Equity considerations have been a core rationale behind the pledge to provide $100 billion a year in climate finance to developing countries. The argument typically runs as follows: (1) developed countries have historically emitted more carbon, so bear a larger responsibility for the adverse impacts of climate change; and (2) developed countries are wealthier than developing countries, so must help poor countries with climate mitigation and adaptation. In the run-up to COP27, the call to offer compensation finance for “loss and damage’’ has become especially prominent. “Loss and damage” has become shorthand for the call for funding by wealthy countries for poor countries suffering the consequences of climate change. The matter has grown more urgent this year, marked by a succession of extreme weather events including the recent widespread flooding in Pakistan.
As UN Secretary-General António Guterres put it at the opening of COP27: “Loss and damage can no longer be swept under the rug. It is a moral imperative.”
While such equity considerations matter profoundly, they have so far, however, not proved to be a strong impetus for action, as the difficulties of garnering a mere $100 billion a year in climate finance for developing countries have demonstrated. Once one takes account of the benefits to each country from emission reductions brought about by replacing fossil fuels with renewables anywhere in the world, there is a much more direct impetus for action: self-interest! Indeed, the Coase theorem states that it is in the economic interests of a country A to pay a polluting country B to stop polluting if that makes country A better off. From a Coasian perspective, it is thus sound economic logic to pay polluters for the costs of replacing fossil fuels with renewables, if the benefits exceed the cost. Indeed, Coase provides a new perspective on and rationale for (foreign transfers of) climate finance. Tangible net benefits can be reaped even if only a coalition of the willing (e.g. a region) strikes a Coasian deal to phase out of fossil fuels. The larger the climate club in terms of the emissions it can avoid, the closer the net benefits of such a deal get to the large net benefits in a global deal to get rid of fossil fuels.
Looking back at COP26, two distinct discussions took place: (1) ending coal; and (2) providing $100 billion in climate finance a year for developing countries. Looking forward, at COP27 these distinct discussions should be merged. Climate finance to help build renewables should be made conditional on the commitment to end coal (and fossil fuels more generally). Indeed, only if climate finance for phasing in renewables happens concurrently with phasing out coal is energy supply maintained and the risk of carbon leakage (a salient concern if only a subset of the world strikes a deal to phase out coal) limited. Building conditionality into climate finance is key to achieve emission reductions and thus the benefits of providing climate finance. To be equitable, such conditionality must come with compensation for the opportunity costs of coal. Indeed, coal owners and coal workers must be compensated for their missed income. Retraining programmes must be funded to make workers qualified for employment in the replacement renewable industry.

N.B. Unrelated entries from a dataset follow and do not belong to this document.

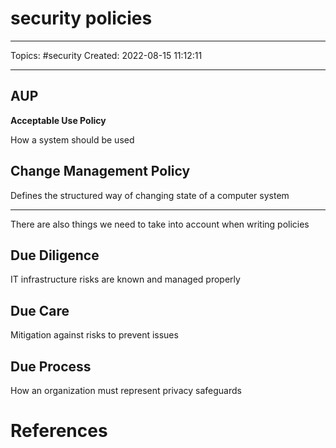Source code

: # security policies
---
Topics: #security
Created: 2022-08-15 11:12:11

---

## AUP

**Acceptable Use Policy**

How a system should be used

## Change Management Policy

Defines the structured way of changing state of a computer system

***

There are also things we need to take into account when writing policies

## Due Diligence

IT infrastructure risks are known and managed properly

## Due Care

Mitigation against risks to prevent issues

## Due Process

How an organization must represent privacy safeguards

# References
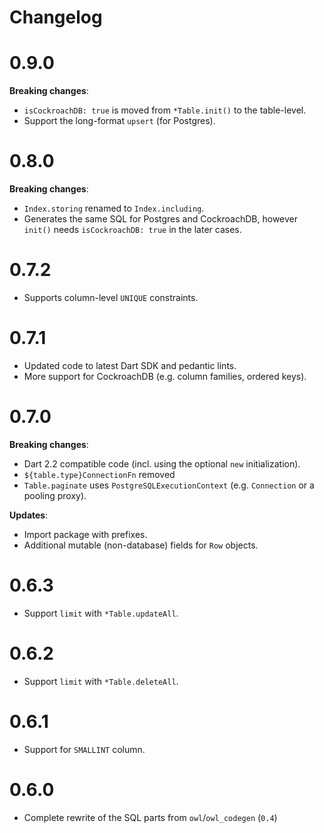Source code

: # Changelog

# 0.9.0

**Breaking changes**:
- `isCockroachDB: true` is moved from `*Table.init()` to the table-level.
- Support the long-format `upsert` (for Postgres).

# 0.8.0

**Breaking changes**:

- `Index.storing` renamed to `Index.including`.
- Generates the same SQL for Postgres and CockroachDB, however `init()`
  needs `isCockroachDB: true` in the later cases.

# 0.7.2

- Supports column-level `UNIQUE` constraints.

# 0.7.1

- Updated code to latest Dart SDK and pedantic lints.
- More support for CockroachDB (e.g. column families, ordered keys).

# 0.7.0

**Breaking changes**:

- Dart 2.2 compatible code (incl. using the optional `new` initialization).
- `${table.type}ConnectionFn` removed
- `Table.paginate` uses `PostgreSQLExecutionContext` (e.g. `Connection` or a pooling proxy).

**Updates**:
- Import package with prefixes.
- Additional mutable (non-database) fields for `Row` objects. 

# 0.6.3

- Support `limit` with `*Table.updateAll`.

# 0.6.2

- Support `limit` with `*Table.deleteAll`.

# 0.6.1

- Support for `SMALLINT` column.

# 0.6.0

- Complete rewrite of the SQL parts from `owl`/`owl_codegen` (`0.4`)
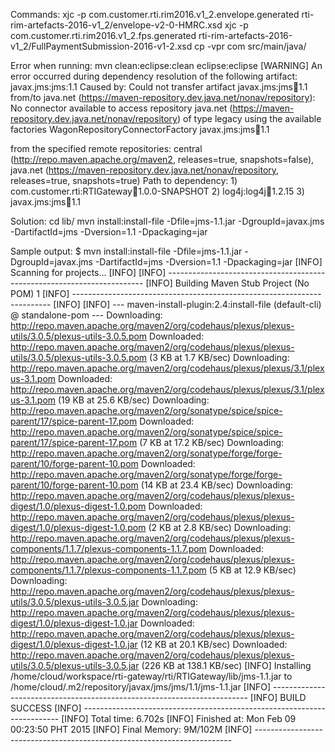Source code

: Commands: xjc -p com.customer.rti.rim2016.v1_2.envelope.generated rti-rim-artefacts-2016-v1_2/envelope-v2-0-HMRC.xsd xjc -p com.customer.rti.rim2016.v1_2.fps.generated rti-rim-artefacts-2016-v1_2/FullPaymentSubmission-2016-v1-2.xsd cp -vpr com src/main/java/

Error when running: mvn clean:eclipse:clean eclipse:eclipse [WARNING] An error occurred during dependency resolution of the following artifact: javax.jms:jms:1.1 Caused by: Could not transfer artifact javax.jms:jms:jar:1.1 from/to java.net (https://maven-repository.dev.java.net/nonav/repository): No connector available to access repository java.net (https://maven-repository.dev.java.net/nonav/repository) of type legacy using the available factories WagonRepositoryConnectorFactory javax.jms:jms:jar:1.1

from the specified remote repositories: central (http://repo.maven.apache.org/maven2, releases=true, snapshots=false), java.net (https://maven-repository.dev.java.net/nonav/repository, releases=true, snapshots=true) Path to dependency: 1) com.customer.rti:RTIGateway:jar:1.0.0-SNAPSHOT 2) log4j:log4j:jar:1.2.15 3) javax.jms:jms:jar:1.1

Solution: cd lib/ mvn install:install-file -Dfile=jms-1.1.jar -DgroupId=javax.jms -DartifactId=jms -Dversion=1.1 -Dpackaging=jar

Sample output: $ mvn install:install-file -Dfile=jms-1.1.jar -DgroupId=javax.jms -DartifactId=jms -Dversion=1.1 -Dpackaging=jar [INFO] Scanning for projects... 
[INFO]
[INFO] ------------------------------------------------------------------------ 
[INFO] Building Maven Stub Project (No POM) 1 
[INFO] ------------------------------------------------------------------------ 
[INFO] 
[INFO] --- maven-install-plugin:2.4:install-file (default-cli) @ standalone-pom --- 
Downloading: http://repo.maven.apache.org/maven2/org/codehaus/plexus/plexus-utils/3.0.5/plexus-utils-3.0.5.pom 
Downloaded: http://repo.maven.apache.org/maven2/org/codehaus/plexus/plexus-utils/3.0.5/plexus-utils-3.0.5.pom (3 KB at 1.7 KB/sec) 
Downloading: http://repo.maven.apache.org/maven2/org/codehaus/plexus/plexus/3.1/plexus-3.1.pom 
Downloaded: http://repo.maven.apache.org/maven2/org/codehaus/plexus/plexus/3.1/plexus-3.1.pom (19 KB at 25.6 KB/sec) 
Downloading: http://repo.maven.apache.org/maven2/org/sonatype/spice/spice-parent/17/spice-parent-17.pom 
Downloaded: http://repo.maven.apache.org/maven2/org/sonatype/spice/spice-parent/17/spice-parent-17.pom (7 KB at 17.2 KB/sec) 
Downloading: http://repo.maven.apache.org/maven2/org/sonatype/forge/forge-parent/10/forge-parent-10.pom 
Downloaded: http://repo.maven.apache.org/maven2/org/sonatype/forge/forge-parent/10/forge-parent-10.pom (14 KB at 23.4 KB/sec) 
Downloading: http://repo.maven.apache.org/maven2/org/codehaus/plexus/plexus-digest/1.0/plexus-digest-1.0.pom 
Downloaded: http://repo.maven.apache.org/maven2/org/codehaus/plexus/plexus-digest/1.0/plexus-digest-1.0.pom (2 KB at 2.8 KB/sec) 
Downloading: http://repo.maven.apache.org/maven2/org/codehaus/plexus/plexus-components/1.1.7/plexus-components-1.1.7.pom 
Downloaded: http://repo.maven.apache.org/maven2/org/codehaus/plexus/plexus-components/1.1.7/plexus-components-1.1.7.pom (5 KB at 12.9 KB/sec) 
Downloading: http://repo.maven.apache.org/maven2/org/codehaus/plexus/plexus-utils/3.0.5/plexus-utils-3.0.5.jar 
Downloading: http://repo.maven.apache.org/maven2/org/codehaus/plexus/plexus-digest/1.0/plexus-digest-1.0.jar 
Downloaded: http://repo.maven.apache.org/maven2/org/codehaus/plexus/plexus-digest/1.0/plexus-digest-1.0.jar (12 KB at 20.1 KB/sec) 
Downloaded: http://repo.maven.apache.org/maven2/org/codehaus/plexus/plexus-utils/3.0.5/plexus-utils-3.0.5.jar (226 KB at 138.1 KB/sec) 
[INFO] Installing /home/cloud/workspace/rti-gateway/rti/RTIGateway/lib/jms-1.1.jar to /home/cloud/.m2/repository/javax/jms/jms/1.1/jms-1.1.jar 
[INFO] ------------------------------------------------------------------------ 
[INFO] BUILD SUCCESS 
[INFO] ------------------------------------------------------------------------ 
[INFO] Total time: 6.702s 
[INFO] Finished at: Mon Feb 09 00:23:50 PHT 2015 
[INFO] Final Memory: 9M/102M [INFO] ------------------------------------------------------------------------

The Great Carbon Arbitrage
In a recent paper (Adrian et al. 2022), we study the net benefits from phasing out coal and replacing it with renewables. Our quantitative analysis makes a simple but important observation: phasing out coal and replacing it with renewables is not just a matter of urgent necessity to limit global warming. When its costs and benefits are considered, it also turns out to be a source of considerable net economic and social gain – the economic gain is around $85 trillion under a conservative estimate (see Table 1). Faced with the prospect of such an enormous gain, it is puzzling for any economist inculcated with the tenets of “there is no such thing as a free lunch” and “no money left on the table” how the world could indeed leave so much money on the table. Even faced with “high transaction costs” and “poorly defined property rights”, to use the main notions behind the Coase Theorem (Coase 1960), it is astonishing that a Coasian bargain of such proportions could be left untouched. One plausible explanation could be that the countries involved in working out a global agreement to phase out coal are not aware of the size of the benefits from such a phase-out, even taking into account the costs of replacing coal with renewables and the cost of compensating coal businesses and workers.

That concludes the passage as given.